*AIM OF THE EXERCISE*
Lines that include the string "they" are the ones to copy from the entries below.

▼

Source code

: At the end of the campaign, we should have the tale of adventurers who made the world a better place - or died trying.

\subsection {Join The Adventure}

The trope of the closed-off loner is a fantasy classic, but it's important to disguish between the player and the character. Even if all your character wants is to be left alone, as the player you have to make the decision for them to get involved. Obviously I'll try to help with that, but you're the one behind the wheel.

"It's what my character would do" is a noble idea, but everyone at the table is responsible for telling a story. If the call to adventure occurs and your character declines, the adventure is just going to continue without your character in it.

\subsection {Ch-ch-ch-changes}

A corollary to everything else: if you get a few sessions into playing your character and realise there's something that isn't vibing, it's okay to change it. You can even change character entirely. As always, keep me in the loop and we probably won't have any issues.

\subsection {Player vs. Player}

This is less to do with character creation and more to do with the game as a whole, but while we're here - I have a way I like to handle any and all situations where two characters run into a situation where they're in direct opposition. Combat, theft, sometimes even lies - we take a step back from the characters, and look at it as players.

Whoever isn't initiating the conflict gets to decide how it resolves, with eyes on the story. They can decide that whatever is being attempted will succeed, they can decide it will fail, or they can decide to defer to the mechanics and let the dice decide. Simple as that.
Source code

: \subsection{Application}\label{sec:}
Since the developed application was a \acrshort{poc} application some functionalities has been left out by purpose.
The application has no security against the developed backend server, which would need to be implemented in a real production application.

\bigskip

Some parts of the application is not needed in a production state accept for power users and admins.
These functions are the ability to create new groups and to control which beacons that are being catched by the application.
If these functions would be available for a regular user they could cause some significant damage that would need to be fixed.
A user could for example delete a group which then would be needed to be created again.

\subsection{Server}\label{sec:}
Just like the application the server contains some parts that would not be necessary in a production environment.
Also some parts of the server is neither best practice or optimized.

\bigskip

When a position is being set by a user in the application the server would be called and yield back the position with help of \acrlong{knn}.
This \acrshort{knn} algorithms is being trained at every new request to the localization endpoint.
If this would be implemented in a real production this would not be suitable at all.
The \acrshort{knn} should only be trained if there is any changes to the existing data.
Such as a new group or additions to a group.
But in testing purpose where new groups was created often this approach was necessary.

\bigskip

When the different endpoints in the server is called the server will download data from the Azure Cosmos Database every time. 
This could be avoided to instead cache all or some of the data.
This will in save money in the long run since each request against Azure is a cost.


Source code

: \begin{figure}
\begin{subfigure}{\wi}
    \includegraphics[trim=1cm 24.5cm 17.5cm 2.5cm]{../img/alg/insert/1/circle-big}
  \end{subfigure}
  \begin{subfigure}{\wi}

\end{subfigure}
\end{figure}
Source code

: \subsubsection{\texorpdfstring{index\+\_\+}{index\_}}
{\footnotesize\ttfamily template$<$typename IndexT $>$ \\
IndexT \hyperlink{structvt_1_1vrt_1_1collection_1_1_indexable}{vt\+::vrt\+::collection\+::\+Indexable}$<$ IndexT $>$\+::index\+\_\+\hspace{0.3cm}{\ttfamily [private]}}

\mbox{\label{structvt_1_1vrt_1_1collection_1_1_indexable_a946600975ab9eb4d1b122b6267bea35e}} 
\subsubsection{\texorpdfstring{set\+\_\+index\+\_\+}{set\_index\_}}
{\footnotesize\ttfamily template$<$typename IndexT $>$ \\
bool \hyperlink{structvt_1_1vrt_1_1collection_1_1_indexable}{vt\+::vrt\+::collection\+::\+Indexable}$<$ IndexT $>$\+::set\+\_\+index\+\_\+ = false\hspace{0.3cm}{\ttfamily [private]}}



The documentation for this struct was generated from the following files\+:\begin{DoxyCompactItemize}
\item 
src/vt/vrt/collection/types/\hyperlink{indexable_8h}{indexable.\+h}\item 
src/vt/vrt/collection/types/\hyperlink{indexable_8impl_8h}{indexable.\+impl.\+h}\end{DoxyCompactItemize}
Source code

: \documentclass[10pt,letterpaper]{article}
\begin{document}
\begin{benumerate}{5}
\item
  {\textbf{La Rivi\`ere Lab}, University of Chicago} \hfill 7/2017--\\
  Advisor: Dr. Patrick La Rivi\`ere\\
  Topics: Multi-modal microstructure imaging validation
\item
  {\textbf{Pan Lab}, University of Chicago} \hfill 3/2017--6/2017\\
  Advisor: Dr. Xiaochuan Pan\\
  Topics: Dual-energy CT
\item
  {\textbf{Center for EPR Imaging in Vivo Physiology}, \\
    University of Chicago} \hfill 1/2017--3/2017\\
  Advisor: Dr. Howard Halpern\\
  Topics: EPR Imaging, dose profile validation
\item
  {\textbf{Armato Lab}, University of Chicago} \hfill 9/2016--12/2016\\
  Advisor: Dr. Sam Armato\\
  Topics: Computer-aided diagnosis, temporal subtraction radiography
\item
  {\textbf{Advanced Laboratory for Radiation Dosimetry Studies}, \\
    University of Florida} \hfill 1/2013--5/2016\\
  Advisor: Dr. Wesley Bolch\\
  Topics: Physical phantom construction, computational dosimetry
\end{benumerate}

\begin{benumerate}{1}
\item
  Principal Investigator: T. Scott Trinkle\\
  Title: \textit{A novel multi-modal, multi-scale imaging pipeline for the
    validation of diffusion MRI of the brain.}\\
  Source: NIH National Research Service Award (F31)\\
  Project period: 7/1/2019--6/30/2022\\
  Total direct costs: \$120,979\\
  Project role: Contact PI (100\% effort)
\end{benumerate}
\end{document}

▲

*EXPECTED ANSWER*
This is less to do with character creation and more to do with the game as a whole, but while we're here - I have a way I like to handle any and all situations where two characters run into a situation where they're in direct opposition. Combat, theft, sometimes even lies - we take a step back from the characters, and look at it as players.
Whoever isn't initiating the conflict gets to decide how it resolves, with eyes on the story. They can decide that whatever is being attempted will succeed, they can decide it will fail, or they can decide to defer to the mechanics and let the dice decide. Simple as that.
If these functions would be available for a regular user they could cause some significant damage that would need to be fixed.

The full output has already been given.